MLOps for Scarce Image Data: A Use Case in Microscopic Image Analysis
This addresses the challenge of maintaining ML models in production for biomedical image analysis with scarce data, but it is incremental as it builds on existing MLOps concepts.
The paper tackles the problem of model deterioration in MLOps due to neglected continuous deployment and monitoring, particularly with scarce data, by proposing a holistic approach including fingerprinting, automated development, and continuous processes, with preliminary proof-of-concept results for fingerprinting in microscopic image datasets.

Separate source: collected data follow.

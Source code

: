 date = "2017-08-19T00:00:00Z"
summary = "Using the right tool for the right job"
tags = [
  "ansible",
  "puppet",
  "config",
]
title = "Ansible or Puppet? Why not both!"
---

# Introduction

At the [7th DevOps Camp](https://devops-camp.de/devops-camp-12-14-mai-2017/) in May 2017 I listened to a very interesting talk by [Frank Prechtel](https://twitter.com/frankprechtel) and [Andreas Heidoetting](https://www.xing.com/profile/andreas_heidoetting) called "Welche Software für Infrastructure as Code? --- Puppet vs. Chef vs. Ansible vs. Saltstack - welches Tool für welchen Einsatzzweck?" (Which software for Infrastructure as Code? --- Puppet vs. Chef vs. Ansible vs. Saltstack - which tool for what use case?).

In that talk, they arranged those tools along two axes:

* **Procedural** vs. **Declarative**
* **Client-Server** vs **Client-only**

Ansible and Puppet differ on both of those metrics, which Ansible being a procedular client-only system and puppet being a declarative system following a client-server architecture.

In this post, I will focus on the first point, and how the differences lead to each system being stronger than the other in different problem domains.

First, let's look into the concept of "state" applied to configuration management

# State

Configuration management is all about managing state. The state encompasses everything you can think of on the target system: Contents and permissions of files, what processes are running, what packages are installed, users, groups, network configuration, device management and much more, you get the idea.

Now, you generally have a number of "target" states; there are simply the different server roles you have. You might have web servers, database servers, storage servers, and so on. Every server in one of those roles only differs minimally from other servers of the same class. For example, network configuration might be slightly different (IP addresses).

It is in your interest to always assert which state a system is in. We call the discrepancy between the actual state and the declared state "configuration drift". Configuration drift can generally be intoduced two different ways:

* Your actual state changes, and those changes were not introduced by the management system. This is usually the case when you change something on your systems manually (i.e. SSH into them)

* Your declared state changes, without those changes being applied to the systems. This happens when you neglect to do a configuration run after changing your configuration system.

Nowadays, Machine Learning (ML) is experiencing tremendous popularity that has never been seen before. The operationalization of ML models is governed by a set of concepts and methods referred to as Machine Learning Operations (MLOps). Nevertheless, researchers, as well as professionals, often focus more on the automation aspect and neglect the continuous deployment and monitoring aspects of MLOps. As a result, there is a lack of continuous learning through the flow of feedback from production to development, causing unexpected model deterioration over time due to concept drifts, particularly when dealing with scarce data. This work explores the complete application of MLOps in the context of scarce data analysis. The paper proposes a new holistic approach to enhance biomedical image analysis. Our method includes: a fingerprinting process that enables selecting the best models, datasets, and model development strategy relative to the image analysis task at hand; an automated model development stage; and a continuous deployment and monitoring process to ensure continuous learning. For preliminary results, we perform a proof of concept for fingerprinting in microscopic image datasets.